Rutgers is coming into the league, and while this escalating situation gives folks pause, in the end the conference has made the smart power move. Even with the scandal, the Scarlet Knights will do what they were brought in to do: expand the conference's sphere of influence as the arms race against the rest of the major leagues continues.
Rutgers' ineptitude at the administrative level—starting with Mike Rice and moving to the Hermann hire —is not why Jim Delany brought it into the fold. Cornering the New Jersey market and trying to push into New York City is the reason behind the expansion move. Unless the administration is going to mismanage Rutgers out of Piscataway and the entire state of New Jersey, the Big Ten's goals remains intact.
Television screens will be lit up with the Big Ten Network, cable and satellite subscribers will be forking over dollars to pay for something they may not even watch, and the cash will continue to flow for college football's richest conference.

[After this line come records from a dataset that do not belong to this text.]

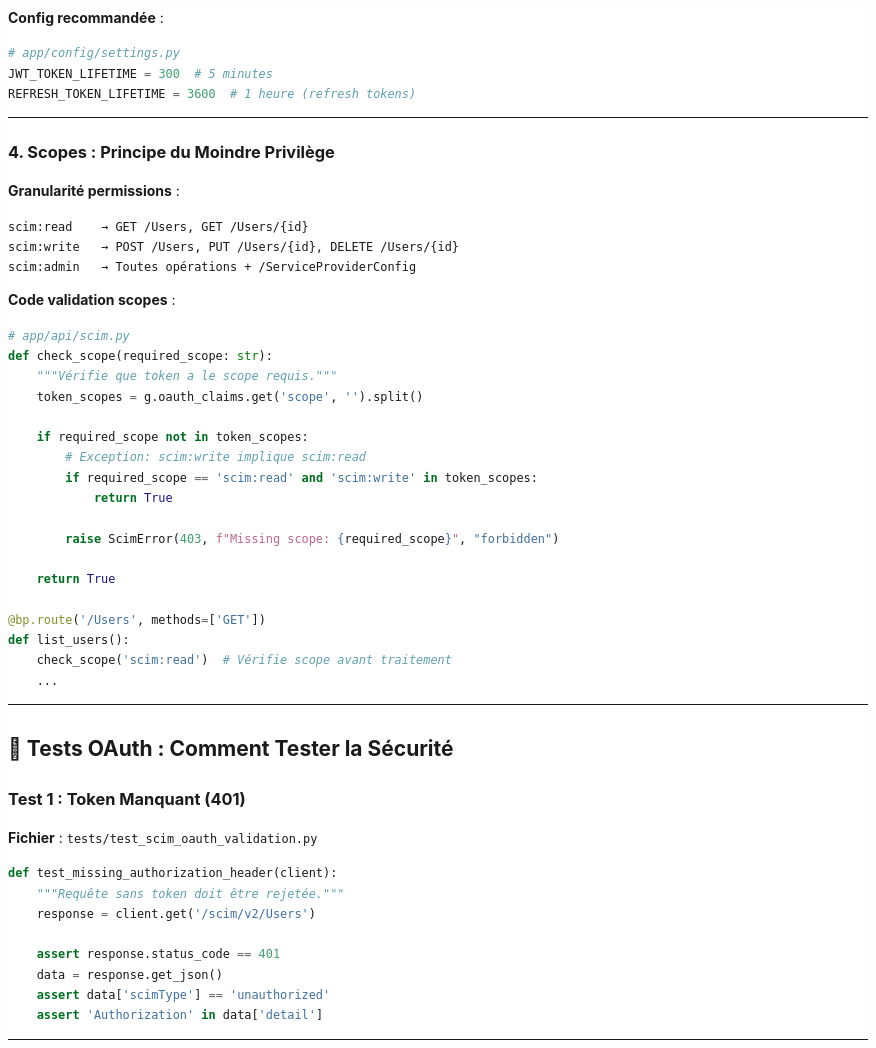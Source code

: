 **Config recommandée** :
```python
# app/config/settings.py
JWT_TOKEN_LIFETIME = 300  # 5 minutes
REFRESH_TOKEN_LIFETIME = 3600  # 1 heure (refresh tokens)
```

---

### 4. **Scopes : Principe du Moindre Privilège**

**Granularité permissions** :
```
scim:read    → GET /Users, GET /Users/{id}
scim:write   → POST /Users, PUT /Users/{id}, DELETE /Users/{id}
scim:admin   → Toutes opérations + /ServiceProviderConfig
```

**Code validation scopes** :
```python
# app/api/scim.py
def check_scope(required_scope: str):
    """Vérifie que token a le scope requis."""
    token_scopes = g.oauth_claims.get('scope', '').split()
    
    if required_scope not in token_scopes:
        # Exception: scim:write implique scim:read
        if required_scope == 'scim:read' and 'scim:write' in token_scopes:
            return True
        
        raise ScimError(403, f"Missing scope: {required_scope}", "forbidden")
    
    return True

@bp.route('/Users', methods=['GET'])
def list_users():
    check_scope('scim:read')  # Vérifie scope avant traitement
    ...
```

---

## 🧪 Tests OAuth : Comment Tester la Sécurité

### Test 1 : Token Manquant (401)

**Fichier** : `tests/test_scim_oauth_validation.py`

```python
def test_missing_authorization_header(client):
    """Requête sans token doit être rejetée."""
    response = client.get('/scim/v2/Users')
    
    assert response.status_code == 401
    data = response.get_json()
    assert data['scimType'] == 'unauthorized'
    assert 'Authorization' in data['detail']
```

---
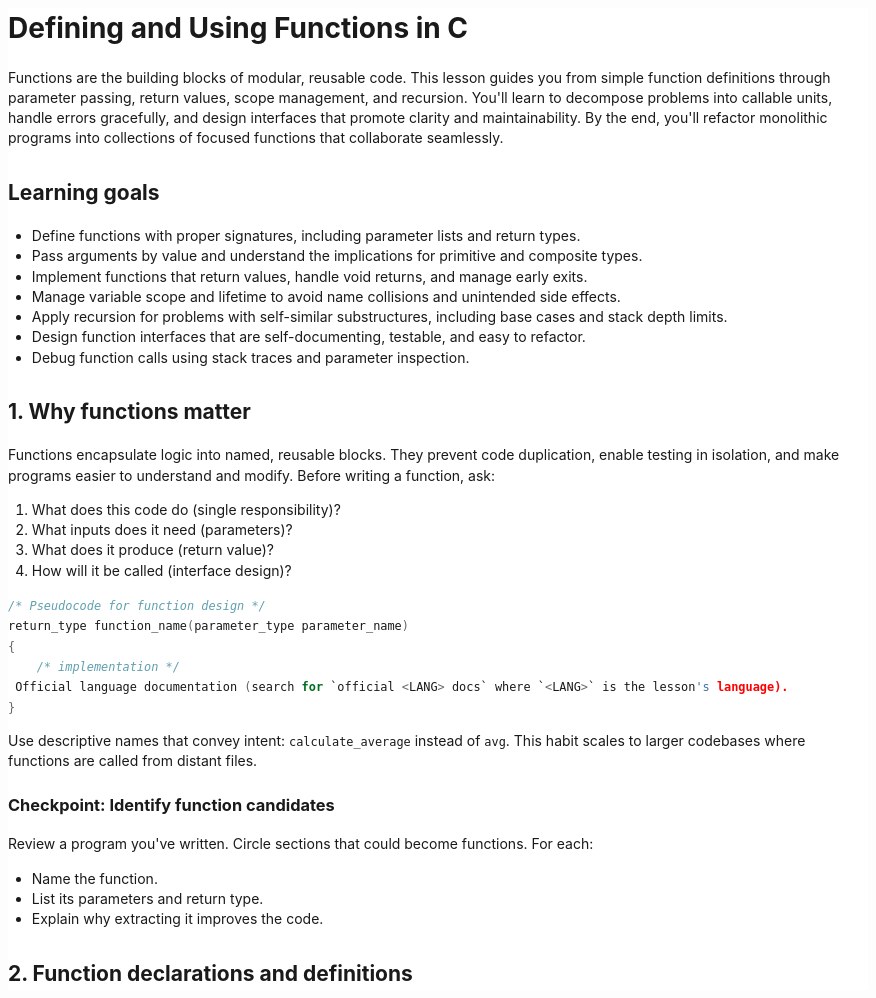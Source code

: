 # Defining and Using Functions in C

Functions are the building blocks of modular, reusable code. This lesson guides you from simple function definitions through parameter passing, return values, scope management, and recursion. You'll learn to decompose problems into callable units, handle errors gracefully, and design interfaces that promote clarity and maintainability. By the end, you'll refactor monolithic programs into collections of focused functions that collaborate seamlessly.

## Learning goals

- Define functions with proper signatures, including parameter lists and return types.
- Pass arguments by value and understand the implications for primitive and composite types.
- Implement functions that return values, handle void returns, and manage early exits.
- Manage variable scope and lifetime to avoid name collisions and unintended side effects.
- Apply recursion for problems with self-similar substructures, including base cases and stack depth limits.
- Design function interfaces that are self-documenting, testable, and easy to refactor.
- Debug function calls using stack traces and parameter inspection.

## 1. Why functions matter

Functions encapsulate logic into named, reusable blocks. They prevent code duplication, enable testing in isolation, and make programs easier to understand and modify. Before writing a function, ask:

1. What does this code do (single responsibility)?
2. What inputs does it need (parameters)?
3. What does it produce (return value)?
4. How will it be called (interface design)?

```c
/* Pseudocode for function design */
return_type function_name(parameter_type parameter_name)
{
    /* implementation */
 Official language documentation (search for `official <LANG> docs` where `<LANG>` is the lesson's language).
}
```

Use descriptive names that convey intent: `calculate_average` instead of `avg`. This habit scales to larger codebases where functions are called from distant files.

### Checkpoint: Identify function candidates

Review a program you've written. Circle sections that could become functions. For each:

- Name the function.
- List its parameters and return type.
- Explain why extracting it improves the code.

## 2. Function declarations and definitions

Right now, Rutgers is a Rutgers problem. The divide among the fans is growing, but more importantly, as Steve Politi of the Star-Ledger points out, the athletic department divide is becoming its own issue. Negative press is one thing, dissent in the ranks as many question the new hire's ability to perform her job takes things to a more intense level.
Delany is wise to watch. The athletic directors in the Big Ten will be well served to keep their eyes on just how Rutgers handles things. They should do so not to possibly take away the invite or change their minds, but rather to recognize the struggles of their newest member, especially given how this situation could reflect on the league if they allow it to get uglier or drag on toward Rutgers' official move to the conference in 2014.
Paying attention to the Rutgers' scandal is not about second-guessing, it is about being aware. The Big Ten might even be best served reaching out to its new member in an effort to help it calm the storm.
After all, it is going to have to work with these people soon.